The facts of the situation are being examined through an independent investigation, which we initiated and which we have committed to making public. We believe the community is best served by that process, not by competing narratives on social media.
Our focus remains on accountability, transparency, and building a project that earns back the trust of our community.
Do not engage point by point. Do not attack back. Redirect to the investigation as the single source of truth. The goal is to make the company look like the adult in the room.
The co-founder ultimately departed on peaceful terms and posted a measured statement. Track A was deployed. Track B was never needed, but having it ready meant the company was never more than an hour away from a response regardless of what happened.

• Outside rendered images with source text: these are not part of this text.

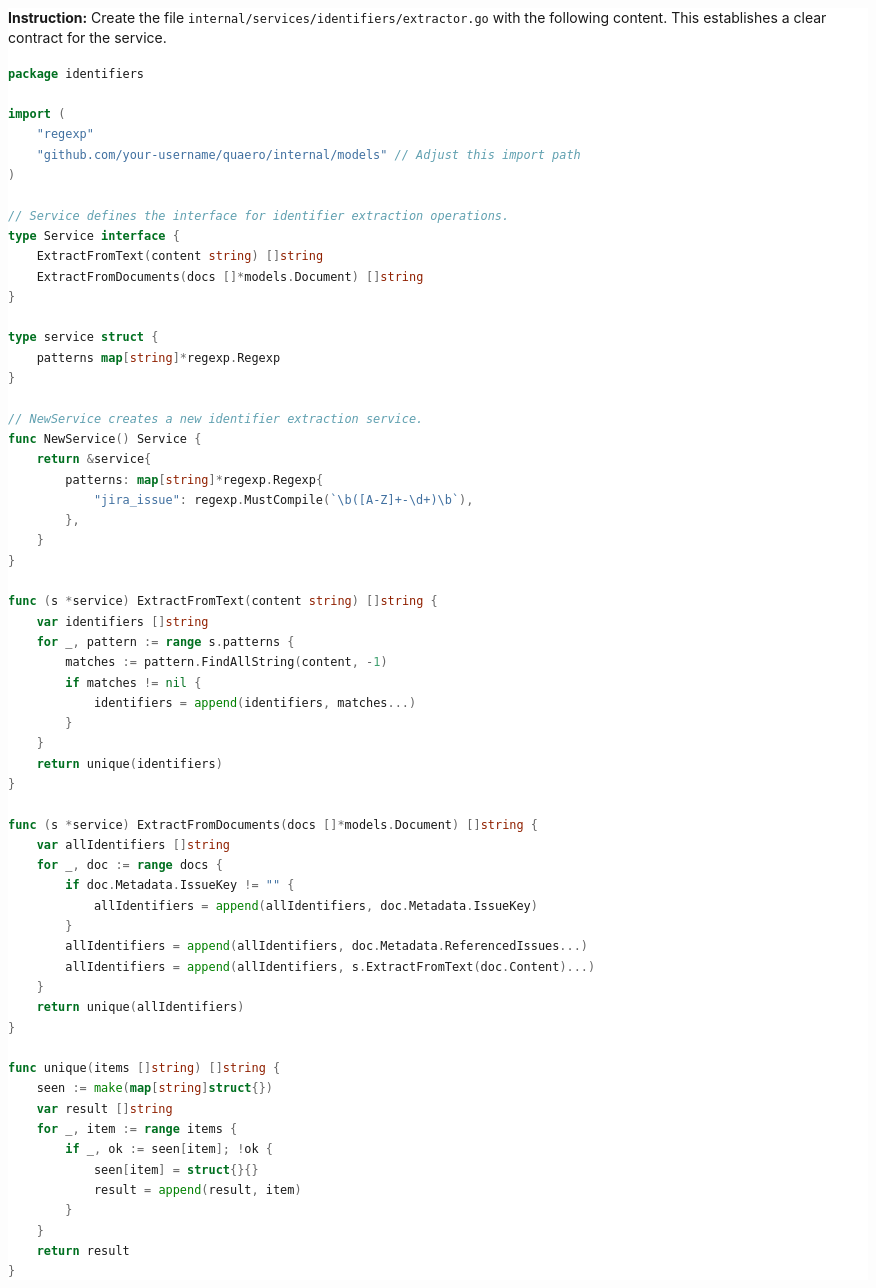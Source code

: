 **Instruction:** Create the file `internal/services/identifiers/extractor.go` with the following content. This establishes a clear contract for the service.

```go
package identifiers

import (
    "regexp"
    "github.com/your-username/quaero/internal/models" // Adjust this import path
)

// Service defines the interface for identifier extraction operations.
type Service interface {
    ExtractFromText(content string) []string
    ExtractFromDocuments(docs []*models.Document) []string
}

type service struct {
    patterns map[string]*regexp.Regexp
}

// NewService creates a new identifier extraction service.
func NewService() Service {
    return &service{
        patterns: map[string]*regexp.Regexp{
            "jira_issue": regexp.MustCompile(`\b([A-Z]+-\d+)\b`),
        },
    }
}

func (s *service) ExtractFromText(content string) []string {
    var identifiers []string
    for _, pattern := range s.patterns {
        matches := pattern.FindAllString(content, -1)
        if matches != nil {
            identifiers = append(identifiers, matches...)
        }
    }
    return unique(identifiers)
}

func (s *service) ExtractFromDocuments(docs []*models.Document) []string {
    var allIdentifiers []string
    for _, doc := range docs {
        if doc.Metadata.IssueKey != "" {
            allIdentifiers = append(allIdentifiers, doc.Metadata.IssueKey)
        }
        allIdentifiers = append(allIdentifiers, doc.Metadata.ReferencedIssues...)
        allIdentifiers = append(allIdentifiers, s.ExtractFromText(doc.Content)...)
    }
    return unique(allIdentifiers)
}

func unique(items []string) []string {
    seen := make(map[string]struct{})
    var result []string
    for _, item := range items {
        if _, ok := seen[item]; !ok {
            seen[item] = struct{}{}
            result = append(result, item)
        }
    }
    return result
}
```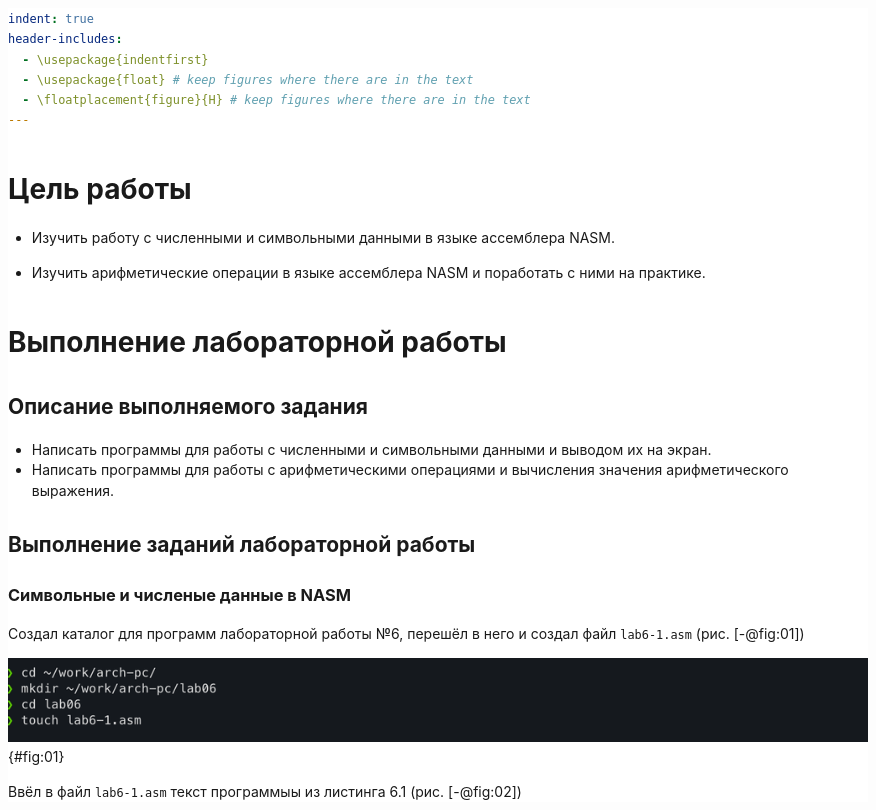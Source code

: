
 ```yaml
indent: true
header-includes:
  - \usepackage{indentfirst}
  - \usepackage{float} # keep figures where there are in the text
  - \floatplacement{figure}{H} # keep figures where there are in the text
---
```


# Цель работы

  * Изучить работу с численными и символьными данными в языке ассемблера NASM.

  * Изучить арифметические операции в языке ассемблера NASM и поработать с ними на практике.


# Выполнение лабораторной работы

## Описание выполняемого задания

  * Написать программы для работы с численными и символьными данными и выводом их на экран.
  * Написать программы для работы с арифметическими операциями и вычисления значения арифметического выражения.

## Выполнение заданий лабораторной работы 

### Символьные и численые данные в NASM

  Создал каталог для программ лабораторной работы №6, перешёл в него и создал файл `lab6-1.asm` (рис. [-@fig:01])

  ![Создание директории для программ лабораторной работы](image/01.png){#fig:01}

  Ввёл в файл `lab6-1.asm` текст программыы из листинга 6.1 (рис. [-@fig:02])
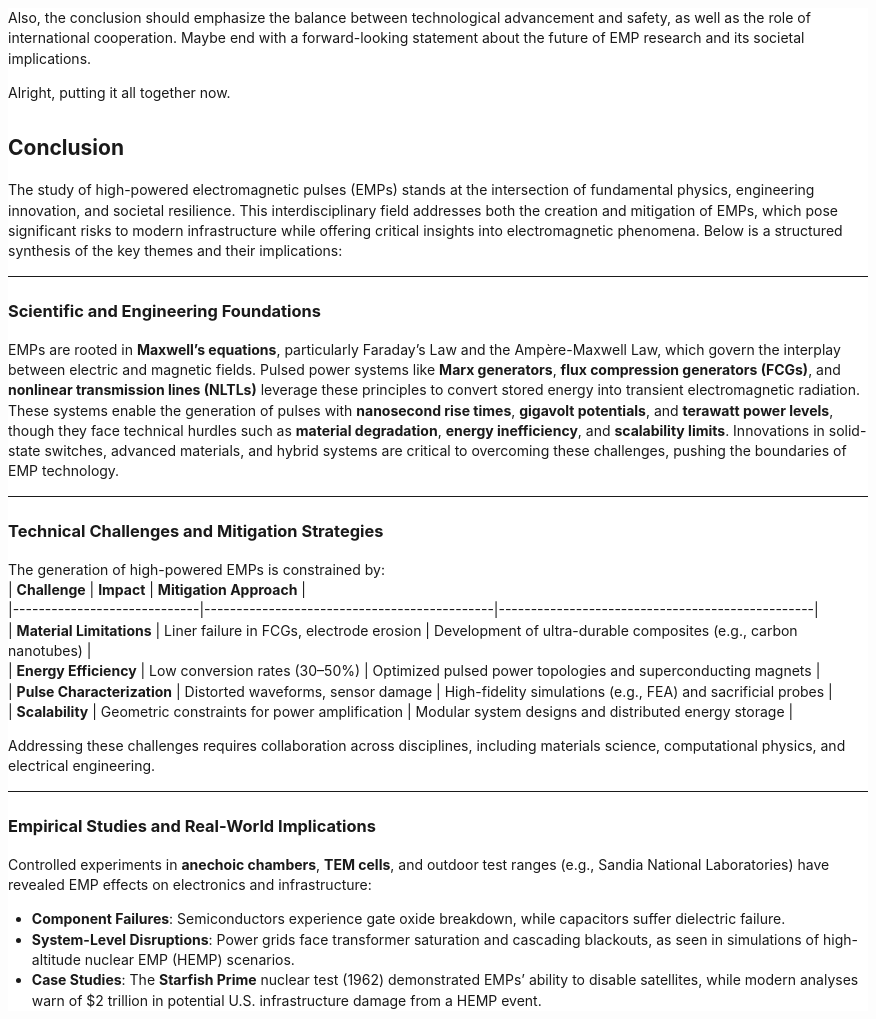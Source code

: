 Also, the conclusion should emphasize the balance between technological advancement and safety, as well as the role of international cooperation. Maybe end with a forward-looking statement about the future of EMP research and its societal implications.

Alright, putting it all together now.
</think>

## Conclusion  

The study of high-powered electromagnetic pulses (EMPs) stands at the intersection of fundamental physics, engineering innovation, and societal resilience. This interdisciplinary field addresses both the creation and mitigation of EMPs, which pose significant risks to modern infrastructure while offering critical insights into electromagnetic phenomena. Below is a structured synthesis of the key themes and their implications:  

---

### **Scientific and Engineering Foundations**  
EMPs are rooted in **Maxwell’s equations**, particularly Faraday’s Law and the Ampère-Maxwell Law, which govern the interplay between electric and magnetic fields. Pulsed power systems like **Marx generators**, **flux compression generators (FCGs)**, and **nonlinear transmission lines (NLTLs)** leverage these principles to convert stored energy into transient electromagnetic radiation. These systems enable the generation of pulses with **nanosecond rise times**, **gigavolt potentials**, and **terawatt power levels**, though they face technical hurdles such as **material degradation**, **energy inefficiency**, and **scalability limits**. Innovations in solid-state switches, advanced materials, and hybrid systems are critical to overcoming these challenges, pushing the boundaries of EMP technology.  

---

### **Technical Challenges and Mitigation Strategies**  
The generation of high-powered EMPs is constrained by:  
| **Challenge**               | **Impact**                                  | **Mitigation Approach**                          |  
|-----------------------------|---------------------------------------------|-------------------------------------------------|  
| **Material Limitations**     | Liner failure in FCGs, electrode erosion    | Development of ultra-durable composites (e.g., carbon nanotubes) |  
| **Energy Efficiency**        | Low conversion rates (30–50%)               | Optimized pulsed power topologies and superconducting magnets |  
| **Pulse Characterization**   | Distorted waveforms, sensor damage          | High-fidelity simulations (e.g., FEA) and sacrificial probes |  
| **Scalability**              | Geometric constraints for power amplification | Modular system designs and distributed energy storage |  

Addressing these challenges requires collaboration across disciplines, including materials science, computational physics, and electrical engineering.  

---

### **Empirical Studies and Real-World Implications**  
Controlled experiments in **anechoic chambers**, **TEM cells**, and outdoor test ranges (e.g., Sandia National Laboratories) have revealed EMP effects on electronics and infrastructure:  
- **Component Failures**: Semiconductors experience gate oxide breakdown, while capacitors suffer dielectric failure.  
- **System-Level Disruptions**: Power grids face transformer saturation and cascading blackouts, as seen in simulations of high-altitude nuclear EMP (HEMP) scenarios.  
- **Case Studies**: The **Starfish Prime** nuclear test (1962) demonstrated EMPs’ ability to disable satellites, while modern analyses warn of $2 trillion in potential U.S. infrastructure damage from a HEMP event.  
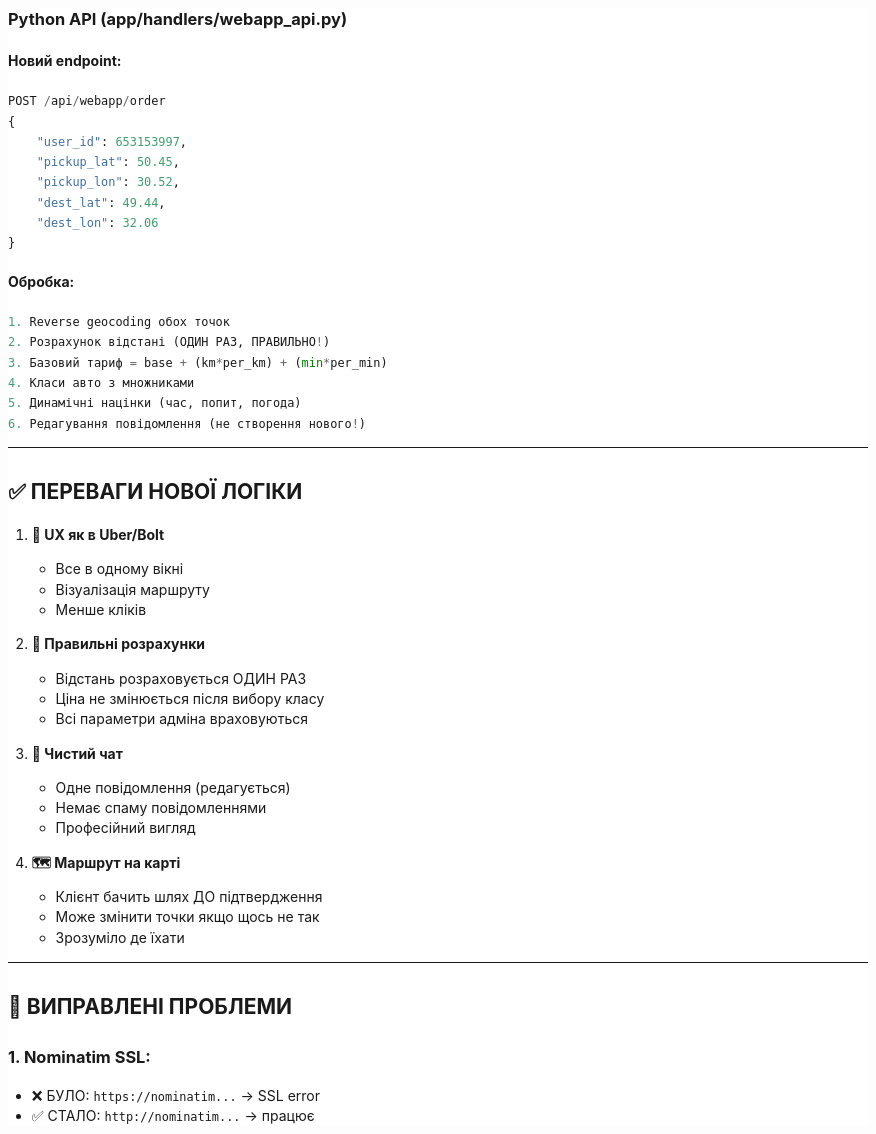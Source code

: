 ### Python API (app/handlers/webapp_api.py)

#### Новий endpoint:
```python
POST /api/webapp/order
{
    "user_id": 653153997,
    "pickup_lat": 50.45,
    "pickup_lon": 30.52,
    "dest_lat": 49.44,
    "dest_lon": 32.06
}
```

#### Обробка:
```python
1. Reverse geocoding обох точок
2. Розрахунок відстані (ОДИН РАЗ, ПРАВИЛЬНО!)
3. Базовий тариф = base + (km*per_km) + (min*per_min)
4. Класи авто з множниками
5. Динамічні націнки (час, попит, погода)
6. Редагування повідомлення (не створення нового!)
```

---

## ✅ ПЕРЕВАГИ НОВОЇ ЛОГІКИ

1. **🎯 UX як в Uber/Bolt**
   - Все в одному вікні
   - Візуалізація маршруту
   - Менше кліків

2. **📐 Правильні розрахунки**
   - Відстань розраховується ОДИН РАЗ
   - Ціна не змінюється після вибору класу
   - Всі параметри адміна враховуються

3. **💬 Чистий чат**
   - Одне повідомлення (редагується)
   - Немає спаму повідомленнями
   - Професійний вигляд

4. **🗺️ Маршрут на карті**
   - Клієнт бачить шлях ДО підтвердження
   - Може змінити точки якщо щось не так
   - Зрозуміло де їхати

---

## 🐛 ВИПРАВЛЕНІ ПРОБЛЕМИ

### 1. Nominatim SSL:
- ❌ БУЛО: `https://nominatim...` → SSL error
- ✅ СТАЛО: `http://nominatim...` → працює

Once the holding statement was out, reporter inquiries started coming in. I prepared a Q&A document with approved responses for each anticipated question. The guiding principle: acknowledge what we can, point to the investigation for anything we can't, and never speculate or assign blame.
I also coordinated directly with the client on incoming requests that went beyond the approved Q&A, flagging questions that required legal review before responding and ensuring no one on the team freelanced a quote.
Crisis comms isn't about making bad news disappear. It's about controlling the pace, owning the narrative you can own, and making sure the company looks like it's taking the situation seriously. The market maker scandal was real and damaging. The response didn't try to spin it. It acknowledged the problem, announced an investigation, prepared for the worst-case co-founder scenario, and gave reporters honest answers within the bounds of what could be said.